Welcome back to Buy & Sell, where this week’s theme is… It’s All-Star Game time, y’all! Holy hot dog on a stick, yeah we’re past the halfway point already. The truth is it’s a great time to get sneaky since lots of people are not paying attention to their leagues given the break, but given your league rules, you can take advantage with some savvy pickups on the wire as players who get dropped who may normally get snatched up by someone else may go unseen and unclaimed. So let’s get on to the list!





Jose Miranda (3B, Minnesota Twins)

The cousin of Lin-Manuel is now In The Heights of his fantasy value.
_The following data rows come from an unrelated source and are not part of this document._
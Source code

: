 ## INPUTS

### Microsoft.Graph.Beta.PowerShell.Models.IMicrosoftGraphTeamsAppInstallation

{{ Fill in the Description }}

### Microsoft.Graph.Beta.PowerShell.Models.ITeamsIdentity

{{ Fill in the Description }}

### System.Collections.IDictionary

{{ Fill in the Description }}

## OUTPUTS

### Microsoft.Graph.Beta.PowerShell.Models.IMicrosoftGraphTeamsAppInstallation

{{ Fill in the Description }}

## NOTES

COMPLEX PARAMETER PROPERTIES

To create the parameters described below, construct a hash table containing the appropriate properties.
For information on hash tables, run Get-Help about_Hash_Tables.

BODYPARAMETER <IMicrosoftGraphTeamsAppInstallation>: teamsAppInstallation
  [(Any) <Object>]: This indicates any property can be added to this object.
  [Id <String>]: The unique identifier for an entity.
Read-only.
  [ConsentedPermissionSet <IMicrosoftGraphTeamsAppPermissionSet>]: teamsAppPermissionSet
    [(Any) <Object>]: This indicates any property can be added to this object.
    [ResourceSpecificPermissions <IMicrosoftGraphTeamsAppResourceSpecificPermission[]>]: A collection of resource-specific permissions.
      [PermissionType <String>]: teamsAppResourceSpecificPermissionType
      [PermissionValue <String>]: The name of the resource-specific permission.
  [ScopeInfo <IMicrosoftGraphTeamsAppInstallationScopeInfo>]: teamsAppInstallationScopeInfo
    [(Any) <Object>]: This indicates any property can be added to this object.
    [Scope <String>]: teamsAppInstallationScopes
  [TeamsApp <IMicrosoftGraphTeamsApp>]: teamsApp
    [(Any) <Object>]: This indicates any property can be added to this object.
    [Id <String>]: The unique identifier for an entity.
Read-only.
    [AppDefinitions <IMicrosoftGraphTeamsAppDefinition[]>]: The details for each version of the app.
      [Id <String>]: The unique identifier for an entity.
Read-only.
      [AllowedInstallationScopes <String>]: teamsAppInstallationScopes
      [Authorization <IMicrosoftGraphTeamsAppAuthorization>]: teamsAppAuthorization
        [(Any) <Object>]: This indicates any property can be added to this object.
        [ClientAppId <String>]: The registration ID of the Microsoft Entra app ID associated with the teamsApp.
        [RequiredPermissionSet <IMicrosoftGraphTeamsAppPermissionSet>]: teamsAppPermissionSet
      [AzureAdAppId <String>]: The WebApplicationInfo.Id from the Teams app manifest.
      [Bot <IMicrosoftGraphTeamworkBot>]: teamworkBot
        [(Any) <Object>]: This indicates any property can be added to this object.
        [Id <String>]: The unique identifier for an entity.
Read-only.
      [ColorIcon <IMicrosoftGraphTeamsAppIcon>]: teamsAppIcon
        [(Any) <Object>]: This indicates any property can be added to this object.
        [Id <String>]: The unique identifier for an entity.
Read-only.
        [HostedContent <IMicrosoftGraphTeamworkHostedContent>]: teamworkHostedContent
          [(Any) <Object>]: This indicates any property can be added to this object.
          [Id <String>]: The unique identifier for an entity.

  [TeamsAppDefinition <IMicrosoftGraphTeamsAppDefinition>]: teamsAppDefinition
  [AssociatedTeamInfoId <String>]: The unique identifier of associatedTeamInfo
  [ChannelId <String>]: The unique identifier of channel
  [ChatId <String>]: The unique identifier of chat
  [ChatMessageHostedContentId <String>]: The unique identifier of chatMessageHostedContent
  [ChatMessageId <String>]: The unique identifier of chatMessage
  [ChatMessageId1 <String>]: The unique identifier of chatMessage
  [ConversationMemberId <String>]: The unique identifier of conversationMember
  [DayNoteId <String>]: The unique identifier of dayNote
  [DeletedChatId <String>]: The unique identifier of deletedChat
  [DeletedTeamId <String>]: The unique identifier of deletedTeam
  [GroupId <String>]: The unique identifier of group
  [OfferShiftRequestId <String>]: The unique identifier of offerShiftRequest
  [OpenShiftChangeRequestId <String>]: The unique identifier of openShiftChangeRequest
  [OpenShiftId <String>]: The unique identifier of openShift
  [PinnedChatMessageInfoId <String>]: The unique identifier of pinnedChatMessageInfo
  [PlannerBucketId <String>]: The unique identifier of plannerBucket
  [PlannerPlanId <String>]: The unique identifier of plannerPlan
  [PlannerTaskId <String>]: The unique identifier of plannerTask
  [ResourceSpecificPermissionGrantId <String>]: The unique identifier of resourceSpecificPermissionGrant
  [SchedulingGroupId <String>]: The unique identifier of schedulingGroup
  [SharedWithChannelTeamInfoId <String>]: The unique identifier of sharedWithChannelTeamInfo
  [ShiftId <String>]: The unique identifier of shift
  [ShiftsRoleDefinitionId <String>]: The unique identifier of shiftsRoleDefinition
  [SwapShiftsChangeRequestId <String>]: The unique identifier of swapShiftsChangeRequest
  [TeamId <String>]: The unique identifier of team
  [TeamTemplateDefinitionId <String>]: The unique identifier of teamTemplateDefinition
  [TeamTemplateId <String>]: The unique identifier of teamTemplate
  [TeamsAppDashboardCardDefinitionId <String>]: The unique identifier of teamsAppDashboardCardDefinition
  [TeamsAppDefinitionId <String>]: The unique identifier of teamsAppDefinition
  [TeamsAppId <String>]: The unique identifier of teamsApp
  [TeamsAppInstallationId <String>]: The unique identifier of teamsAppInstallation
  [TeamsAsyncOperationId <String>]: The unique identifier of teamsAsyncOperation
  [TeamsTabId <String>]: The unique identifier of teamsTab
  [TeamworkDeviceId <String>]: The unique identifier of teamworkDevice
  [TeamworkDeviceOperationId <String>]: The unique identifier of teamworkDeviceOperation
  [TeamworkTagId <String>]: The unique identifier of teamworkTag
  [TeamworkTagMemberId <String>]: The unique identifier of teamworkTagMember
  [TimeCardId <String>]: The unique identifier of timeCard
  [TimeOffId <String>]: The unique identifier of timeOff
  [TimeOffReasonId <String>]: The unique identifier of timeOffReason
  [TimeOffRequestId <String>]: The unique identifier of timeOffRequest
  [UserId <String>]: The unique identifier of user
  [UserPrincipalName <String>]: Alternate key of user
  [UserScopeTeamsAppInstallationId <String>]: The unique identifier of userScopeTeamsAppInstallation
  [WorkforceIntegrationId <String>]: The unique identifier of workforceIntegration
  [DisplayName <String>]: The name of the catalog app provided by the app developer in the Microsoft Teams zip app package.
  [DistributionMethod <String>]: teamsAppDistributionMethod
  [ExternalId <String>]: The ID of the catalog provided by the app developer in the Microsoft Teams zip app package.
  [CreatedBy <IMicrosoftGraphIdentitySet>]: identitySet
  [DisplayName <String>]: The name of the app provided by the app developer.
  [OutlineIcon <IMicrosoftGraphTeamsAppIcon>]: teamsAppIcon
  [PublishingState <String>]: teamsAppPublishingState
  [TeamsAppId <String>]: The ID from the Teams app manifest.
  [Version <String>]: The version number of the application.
Yeah, I know, there’s probably not a big crossover from fantasy baseball to musical theatre, other than that we’re all nerds. It brings me no joy to say this, as I just dropped him during Sunday’s FAAB in the 12-team On the Wire Podcast listener league, and dropped from 1st to 3rd (still neck and neck though). In any case, he’s gone from bananas to a full-on Worms Armageddon Banana Bomb in terms of damage he’s done to the ball, hitting an outrageous .492/.529/.738 with 2 HR in 61 AB over the past 3 weeks, but over the past week, and an INSANE .714/.735/1.095 in 21 AB this week. Oh, and he’s also hit 19 RBI over those past 3 weeks, nearly half of his season total, which is over 3 months (43). He’s now gone from a fringe Opening Day roster inclusion to hitting .322/.373/.534 with 9 tanks and 2 SB, suddenly making him one of the most valuable 3B in the game. Talk about turning the world upside down.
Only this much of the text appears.